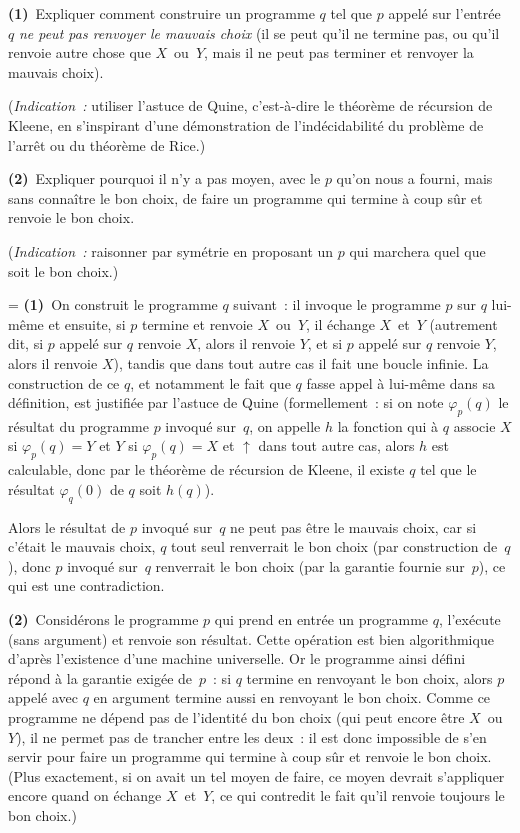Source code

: \documentclass[12pt,a4paper]{article}
\theoremstyle{definition}
\newif\ifcorrige
\newenvironment{corrige}%
{\ifcorrige\relax\else\setbox0=\vbox\bgroup\fi%
\smallbreak\footnotesize\noindent{\underbar{\textit{Corrigé.}}\quad}}
{{\hbox{}\nobreak\hfill\checkmark}%
\ifcorrige\relax\else\egroup\fi\par}
\begin{document}
\textbf{(1)} Expliquer comment construire un programme $q$ tel que $p$
appelé sur l'entrée $q$ \emph{ne peut pas renvoyer le mauvais choix}
(il se peut qu'il ne termine pas, ou qu'il renvoie autre chose que
$X$ ou $Y$, mais il ne peut pas terminer et renvoyer la mauvais
choix).

(\emph{Indication :} utiliser l'astuce de Quine, c'est-à-dire le
théorème de récursion de Kleene, en s'inspirant d'une démonstration de
l'indécidabilité du problème de l'arrêt ou du théorème de Rice.)

\textbf{(2)} Expliquer pourquoi il n'y a pas moyen, avec le $p$ qu'on
nous a fourni, mais sans connaître le bon choix, de faire un programme
qui termine à coup sûr et renvoie le bon choix.

(\emph{Indication :} raisonner par symétrie en proposant un $p$ qui
marchera quel que soit le bon choix.)

\begin{corrige}
\textbf{(1)} On construit le programme $q$ suivant : il invoque le
programme $p$ sur $q$ lui-même et ensuite, si $p$ termine et renvoie
$X$ ou $Y$, il échange $X$ et $Y$ (autrement dit, si $p$ appelé sur
$q$ renvoie $X$, alors il renvoie $Y$, et si $p$ appelé sur $q$
renvoie $Y$, alors il renvoie $X$), tandis que dans tout autre cas il
fait une boucle infinie.  La construction de ce $q$, et notamment le
fait que $q$ fasse appel à lui-même dans sa définition, est justifiée
par l'astuce de Quine (formellement : si on note $\varphi_p(q)$ le
résultat du programme $p$ invoqué sur $q$, on appelle $h$ la fonction
qui à $q$ associe $X$ si $\varphi_p(q) = Y$ et $Y$ si $\varphi_p(q) =
X$ et $\uparrow$ dans tout autre cas, alors $h$ est calculable, donc
par le théorème de récursion de Kleene, il existe $q$ tel que le
résultat $\varphi_q(0)$ de $q$ soit $h(q)$).

Alors le résultat de $p$ invoqué sur $q$ ne peut pas être le mauvais
choix, car si c'était le mauvais choix, $q$ tout seul renverrait le
bon choix (par construction de $q$), donc $p$ invoqué sur $q$
renverrait le bon choix (par la garantie fournie sur $p$), ce qui est
une contradiction.

\textbf{(2)} Considérons le programme $p$ qui prend en entrée un
programme $q$, l'exécute (sans argument) et renvoie son résultat.
Cette opération est bien algorithmique d'après l'existence d'une
machine universelle.  Or le programme ainsi défini répond à la
garantie exigée de $p$ : si $q$ termine en renvoyant le bon choix,
alors $p$ appelé avec $q$ en argument termine aussi en renvoyant le
bon choix.  Comme ce programme ne dépend pas de l'identité du bon
choix (qui peut encore être $X$ ou $Y$), il ne permet pas de trancher
entre les deux : il est donc impossible de s'en servir pour faire un
programme qui termine à coup sûr et renvoie le bon choix.  (Plus
exactement, si on avait un tel moyen de faire, ce moyen devrait
s'appliquer encore quand on échange $X$ et $Y$, ce qui contredit le
fait qu'il renvoie toujours le bon choix.)
\end{corrige}
\end{document}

──────────

▸ PROBLEM
The whole listing must be restated word for word. Leave out any pictures.

▸ ANSWER
Source code

: \documentclass[12pt,a4paper]{article}
\theoremstyle{definition}
\newif\ifcorrige
\newenvironment{corrige}%
{\ifcorrige\relax\else\setbox0=\vbox\bgroup\fi%
\smallbreak\footnotesize\noindent{\underbar{\textit{Corrigé.}}\quad}}
{{\hbox{}\nobreak\hfill\checkmark}%
\ifcorrige\relax\else\egroup\fi\par}
\begin{document}
\textbf{(1)} Expliquer comment construire un programme $q$ tel que $p$
appelé sur l'entrée $q$ \emph{ne peut pas renvoyer le mauvais choix}
(il se peut qu'il ne termine pas, ou qu'il renvoie autre chose que
$X$ ou $Y$, mais il ne peut pas terminer et renvoyer la mauvais
choix).

(\emph{Indication :} utiliser l'astuce de Quine, c'est-à-dire le
théorème de récursion de Kleene, en s'inspirant d'une démonstration de
l'indécidabilité du problème de l'arrêt ou du théorème de Rice.)

\textbf{(2)} Expliquer pourquoi il n'y a pas moyen, avec le $p$ qu'on
nous a fourni, mais sans connaître le bon choix, de faire un programme
qui termine à coup sûr et renvoie le bon choix.

(\emph{Indication :} raisonner par symétrie en proposant un $p$ qui
marchera quel que soit le bon choix.)

\begin{corrige}
\textbf{(1)} On construit le programme $q$ suivant : il invoque le
programme $p$ sur $q$ lui-même et ensuite, si $p$ termine et renvoie
$X$ ou $Y$, il échange $X$ et $Y$ (autrement dit, si $p$ appelé sur
$q$ renvoie $X$, alors il renvoie $Y$, et si $p$ appelé sur $q$
renvoie $Y$, alors il renvoie $X$), tandis que dans tout autre cas il
fait une boucle infinie.  La construction de ce $q$, et notamment le
fait que $q$ fasse appel à lui-même dans sa définition, est justifiée
par l'astuce de Quine (formellement : si on note $\varphi_p(q)$ le
résultat du programme $p$ invoqué sur $q$, on appelle $h$ la fonction
qui à $q$ associe $X$ si $\varphi_p(q) = Y$ et $Y$ si $\varphi_p(q) =
X$ et $\uparrow$ dans tout autre cas, alors $h$ est calculable, donc
par le théorème de récursion de Kleene, il existe $q$ tel que le
résultat $\varphi_q(0)$ de $q$ soit $h(q)$).

Alors le résultat de $p$ invoqué sur $q$ ne peut pas être le mauvais
choix, car si c'était le mauvais choix, $q$ tout seul renverrait le
bon choix (par construction de $q$), donc $p$ invoqué sur $q$
renverrait le bon choix (par la garantie fournie sur $p$), ce qui est
une contradiction.

\textbf{(2)} Considérons le programme $p$ qui prend en entrée un
programme $q$, l'exécute (sans argument) et renvoie son résultat.
Cette opération est bien algorithmique d'après l'existence d'une
machine universelle.  Or le programme ainsi défini répond à la
garantie exigée de $p$ : si $q$ termine en renvoyant le bon choix,
alors $p$ appelé avec $q$ en argument termine aussi en renvoyant le
bon choix.  Comme ce programme ne dépend pas de l'identité du bon
choix (qui peut encore être $X$ ou $Y$), il ne permet pas de trancher
entre les deux : il est donc impossible de s'en servir pour faire un
programme qui termine à coup sûr et renvoie le bon choix.  (Plus
exactement, si on avait un tel moyen de faire, ce moyen devrait
s'appliquer encore quand on échange $X$ et $Y$, ce qui contredit le
fait qu'il renvoie toujours le bon choix.)
\end{corrige}
\end{document}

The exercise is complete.